Mi sembra però che nonostante gli sforzi degli addetti ai lavori, il nostro Paese non consideri il mondo dell’arte come una forza lavoro, a differenza di altri paesi anche europei che vi investono ed hanno preso delle misure importanti di sovvenzione verso le gallerie, gli artisti ed anche i musei.
Mai come in questo periodo abbiamo sentito parlare di “mondo dell’arte” ma proprio in un momento come questo è difficile immaginarlo come omogeneo. Composto da figure diverse: artisti, collezionisti, appassionati, critici, curatori, galleristi, organizzatori, editori. Un insieme spesso diviso da interessi contrastanti… Ora, se e in che modo, vi sentite parte di un “sistema”? Come state affrontando, dal lato umano e pratico, la vostra attività? Vi siete posti degli obiettivi a breve termine?

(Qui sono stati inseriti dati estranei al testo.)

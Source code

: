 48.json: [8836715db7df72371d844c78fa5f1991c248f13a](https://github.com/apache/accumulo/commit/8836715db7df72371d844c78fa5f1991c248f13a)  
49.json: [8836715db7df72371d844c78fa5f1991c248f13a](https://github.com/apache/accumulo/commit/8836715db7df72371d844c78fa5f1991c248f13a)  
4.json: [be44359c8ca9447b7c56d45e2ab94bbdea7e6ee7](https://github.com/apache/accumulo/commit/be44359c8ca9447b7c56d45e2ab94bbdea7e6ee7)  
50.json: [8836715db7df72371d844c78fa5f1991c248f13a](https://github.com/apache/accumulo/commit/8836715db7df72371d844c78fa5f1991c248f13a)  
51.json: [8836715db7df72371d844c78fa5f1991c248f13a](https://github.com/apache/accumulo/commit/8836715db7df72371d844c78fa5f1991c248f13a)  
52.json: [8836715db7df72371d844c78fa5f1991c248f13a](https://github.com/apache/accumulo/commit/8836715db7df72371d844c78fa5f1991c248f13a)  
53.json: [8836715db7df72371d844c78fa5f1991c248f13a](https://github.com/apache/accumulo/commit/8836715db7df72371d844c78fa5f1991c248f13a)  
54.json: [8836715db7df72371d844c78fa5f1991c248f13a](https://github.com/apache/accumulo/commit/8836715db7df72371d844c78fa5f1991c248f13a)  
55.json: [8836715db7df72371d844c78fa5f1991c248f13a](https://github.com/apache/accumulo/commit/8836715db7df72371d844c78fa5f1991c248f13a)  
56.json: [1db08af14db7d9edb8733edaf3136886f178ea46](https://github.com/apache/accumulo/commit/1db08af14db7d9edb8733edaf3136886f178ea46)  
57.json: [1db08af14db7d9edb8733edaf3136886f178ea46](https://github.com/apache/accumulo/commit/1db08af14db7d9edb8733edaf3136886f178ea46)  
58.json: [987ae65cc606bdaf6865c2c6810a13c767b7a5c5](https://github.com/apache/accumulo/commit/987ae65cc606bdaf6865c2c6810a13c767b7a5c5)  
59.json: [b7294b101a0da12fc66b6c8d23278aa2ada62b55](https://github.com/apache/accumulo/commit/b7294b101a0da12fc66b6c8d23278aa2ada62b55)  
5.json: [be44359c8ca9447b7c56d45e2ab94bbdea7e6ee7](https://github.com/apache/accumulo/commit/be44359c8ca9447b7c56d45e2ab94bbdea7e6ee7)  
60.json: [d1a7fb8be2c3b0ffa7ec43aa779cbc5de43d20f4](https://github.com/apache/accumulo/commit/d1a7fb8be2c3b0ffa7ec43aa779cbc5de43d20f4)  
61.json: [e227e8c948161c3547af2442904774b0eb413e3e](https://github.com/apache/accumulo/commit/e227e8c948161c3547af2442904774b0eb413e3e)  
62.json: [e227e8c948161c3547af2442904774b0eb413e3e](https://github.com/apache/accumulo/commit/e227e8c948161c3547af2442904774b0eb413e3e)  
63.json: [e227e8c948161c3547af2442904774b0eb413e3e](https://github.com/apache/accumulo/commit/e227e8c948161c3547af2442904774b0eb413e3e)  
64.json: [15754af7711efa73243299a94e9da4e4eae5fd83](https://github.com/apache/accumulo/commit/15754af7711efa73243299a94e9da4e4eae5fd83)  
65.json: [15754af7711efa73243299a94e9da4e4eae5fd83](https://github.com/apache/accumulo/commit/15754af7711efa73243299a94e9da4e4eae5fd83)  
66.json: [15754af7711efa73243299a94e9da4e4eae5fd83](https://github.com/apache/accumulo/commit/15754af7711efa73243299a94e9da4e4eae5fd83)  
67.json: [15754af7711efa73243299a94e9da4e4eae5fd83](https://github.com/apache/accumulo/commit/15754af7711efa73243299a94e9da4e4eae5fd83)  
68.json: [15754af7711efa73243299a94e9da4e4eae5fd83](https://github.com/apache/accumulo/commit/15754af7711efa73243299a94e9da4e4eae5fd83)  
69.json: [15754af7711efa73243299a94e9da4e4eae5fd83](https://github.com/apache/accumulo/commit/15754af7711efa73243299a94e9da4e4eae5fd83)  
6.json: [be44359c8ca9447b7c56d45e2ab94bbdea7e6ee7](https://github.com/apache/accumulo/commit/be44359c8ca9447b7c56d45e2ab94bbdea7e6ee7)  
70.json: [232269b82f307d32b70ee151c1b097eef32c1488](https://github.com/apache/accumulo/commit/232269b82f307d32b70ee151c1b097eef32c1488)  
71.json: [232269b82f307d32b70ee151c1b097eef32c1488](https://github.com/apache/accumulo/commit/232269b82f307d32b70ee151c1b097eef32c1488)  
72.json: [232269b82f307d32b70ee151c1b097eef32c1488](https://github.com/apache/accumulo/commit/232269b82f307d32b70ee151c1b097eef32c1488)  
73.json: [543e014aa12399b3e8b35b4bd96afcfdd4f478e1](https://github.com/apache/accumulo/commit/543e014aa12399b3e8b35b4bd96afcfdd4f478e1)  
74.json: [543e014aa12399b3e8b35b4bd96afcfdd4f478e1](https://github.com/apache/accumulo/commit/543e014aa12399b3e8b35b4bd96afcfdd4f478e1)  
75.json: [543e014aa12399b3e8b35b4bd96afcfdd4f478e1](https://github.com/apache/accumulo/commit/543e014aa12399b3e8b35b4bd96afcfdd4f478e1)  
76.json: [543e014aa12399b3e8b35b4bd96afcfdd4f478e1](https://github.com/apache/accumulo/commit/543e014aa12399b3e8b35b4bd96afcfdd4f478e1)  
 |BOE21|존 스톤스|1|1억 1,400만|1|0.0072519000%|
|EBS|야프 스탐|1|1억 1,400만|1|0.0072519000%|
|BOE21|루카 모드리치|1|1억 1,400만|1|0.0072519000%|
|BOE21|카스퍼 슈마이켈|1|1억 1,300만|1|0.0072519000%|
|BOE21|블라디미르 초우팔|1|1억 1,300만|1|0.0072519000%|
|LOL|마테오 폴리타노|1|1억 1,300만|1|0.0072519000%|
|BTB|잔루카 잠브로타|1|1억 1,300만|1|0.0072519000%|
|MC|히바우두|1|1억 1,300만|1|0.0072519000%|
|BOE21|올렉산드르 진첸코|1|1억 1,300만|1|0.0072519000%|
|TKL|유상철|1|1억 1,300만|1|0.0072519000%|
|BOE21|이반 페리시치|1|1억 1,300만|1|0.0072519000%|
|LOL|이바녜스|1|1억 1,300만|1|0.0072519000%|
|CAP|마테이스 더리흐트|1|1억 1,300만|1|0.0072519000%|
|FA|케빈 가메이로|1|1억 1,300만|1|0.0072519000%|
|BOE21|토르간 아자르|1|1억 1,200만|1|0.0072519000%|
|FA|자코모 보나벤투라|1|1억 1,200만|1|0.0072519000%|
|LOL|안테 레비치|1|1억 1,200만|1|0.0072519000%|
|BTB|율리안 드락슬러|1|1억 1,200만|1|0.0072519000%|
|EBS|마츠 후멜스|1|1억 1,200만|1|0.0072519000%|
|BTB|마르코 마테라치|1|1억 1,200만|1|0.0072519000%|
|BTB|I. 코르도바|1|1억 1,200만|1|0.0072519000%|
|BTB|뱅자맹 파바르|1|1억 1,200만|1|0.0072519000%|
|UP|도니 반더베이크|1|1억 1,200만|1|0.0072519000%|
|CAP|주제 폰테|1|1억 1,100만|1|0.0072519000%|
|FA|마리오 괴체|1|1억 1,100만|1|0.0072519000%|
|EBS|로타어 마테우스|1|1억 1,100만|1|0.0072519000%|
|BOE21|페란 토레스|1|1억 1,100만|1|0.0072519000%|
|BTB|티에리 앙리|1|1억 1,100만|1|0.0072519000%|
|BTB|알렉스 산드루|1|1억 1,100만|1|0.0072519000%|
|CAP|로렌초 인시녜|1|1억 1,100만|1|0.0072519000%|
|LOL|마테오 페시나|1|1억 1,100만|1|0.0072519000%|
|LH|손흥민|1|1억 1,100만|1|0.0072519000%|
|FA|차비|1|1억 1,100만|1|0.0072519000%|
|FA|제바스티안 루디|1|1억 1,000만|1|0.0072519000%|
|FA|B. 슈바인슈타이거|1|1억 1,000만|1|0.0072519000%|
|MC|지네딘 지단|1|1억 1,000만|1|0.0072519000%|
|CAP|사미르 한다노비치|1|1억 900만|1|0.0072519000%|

Quasi impossibile non sentirsi parte di un sistema, anche se molto spesso le gallerie più piccole, con meno storia diciamo, non sono proprio così tanto considerate. Il 2020 ci farà comunque festeggiare i 10 anni di attività. Dal lato umano, mi sono sentita molto coccolata dai rapporti che ho con artisti e persone che fanno parte del mondo dell’arte. Dal lato pratico è un po’ più difficile, mi sono sforzata di ricominciare a programmare e sto lavorando anche perché tutto possa riprendere al meglio, conto molto sulle mie possibilità. A marzo quando siamo rimasti bloccati, eravamo alla vigilia di una fiera importante e, parallelamente, di una mostra, anch’essa molto importante, nella quale era presente un nostro artista, mostra neppure inaugurata. Avevamo una mostra aperta a febbraio al Museo dell’opera del Duomo di Prato, It’s getting Dark, che siamo riusciti finalmente a smontare a fine giugno. Un’altra fiera prevista per maggio saltata e rimandata al 2021. A dimostrazione dell’amore per questo lavoro ed anche un po’ di follia, sto lavorando proprio in questi giorni per preparare la fiera di novembre, Paris Photo, alla quale siamo stati accettati con non poca soddisfazione per la seconda volta, con tre artisti Italiani…
Siamo nella famosa Fase 3, ciò presuppone una visione in progress, un prima, un dopo e un poi. Restituiteci una fotografia che vi ritrae in questi tre momenti…
Prima, Dopo, Poi. Riassumerei tutto questo in tre foto, la prima di un artista francese, una delle opere in mostra a febbraio scorso al Museo dell’opera del Duomo. Quasi premonitrice, un volto coperto.
La seconda, un’opera scaturita dalla quarantena di Carlo Colli, Oggi è un altro giorno.
L’ultima opera è fotografica, di Sharon Formichella, arriva sempre dal periodo Covid, il titolo Pulvis et Umbra sumus.